Friday, April 15, 2005

Duck Typing dilemmas - A strawman for "pure" Python interfaces

The Duck Typing debate is less about type-checking and more about expectations

Cedric Beust blogs about The Perils of Duck Typing and he's not alone. Many people have been talking about dynamic and static typing for quite a while now and it's very close to being an Emacs vs. vi argument.

I don't think the problem here is really the absence of static typing but more the absence of "good" design or reasonable expectation management. Let me give an example (so you can make fun of me if I'm wrong).

In Python, a number of methods and functions take "file-like objects" as parameters. Now some of these methods actually want all the methods that files implement and others are content with just having read and readline. This interface is obviously a little hard to code to since in order to implement it you need to read the specific requirements of the method/function you're calling.

Now the only thing wrong with this whole setup is that you really have no idea what methods to implement and as Cedric points out, you may omit the implementation of a method that is not called directly from the function you're calling.
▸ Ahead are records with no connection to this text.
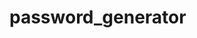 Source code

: # password_generator
<!-- Password Generator READ ME

For this project i made the following changes:
-added inputs to the html document for a better UX, so the password generator could be controlled with a form and operate faster
-added logic to generate a new password
-added some CSS to make sure the new inputs were mobile responsive
-added a function that ensures there are no repeats (only works on passwords less than 10)

To generate a password i follow these steps
-i first need to determine the parameters that the password must conform to
-logic will check to make sure that the parameters meet the minimum requirements and i notify the user if that isn't the case
-if all parameters are met the password generator function is called
-function will start by assigning a random number for each character type selected, so that the total number of all character types is equal to the desired password length
-then i create arrays, of the calculated length, of random character for each character type
-i then loop through the random value arrays and randomly add them to a string which is the new password


 -->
So here's my strawman proposal to those naysayers who demand more static typing: just implement an empty base class that throws NotImplementedException from your methods. Note that in Python this class wouldn't even need to be bundled with the base distribution since Duck Typing works whether you like it or not.

In the function below it doesn't matter what type the fileobject parameter is. It will work fine with a file from the open or file functions as well as with any other iterable object.


def line_count(fileobject):
count = 0

for i in fileobject:
count += 1

return count


Now let's assume that we want to make it explicit that you need to pass an iterable object. Most pythonistas will tell you to re-write the function like this.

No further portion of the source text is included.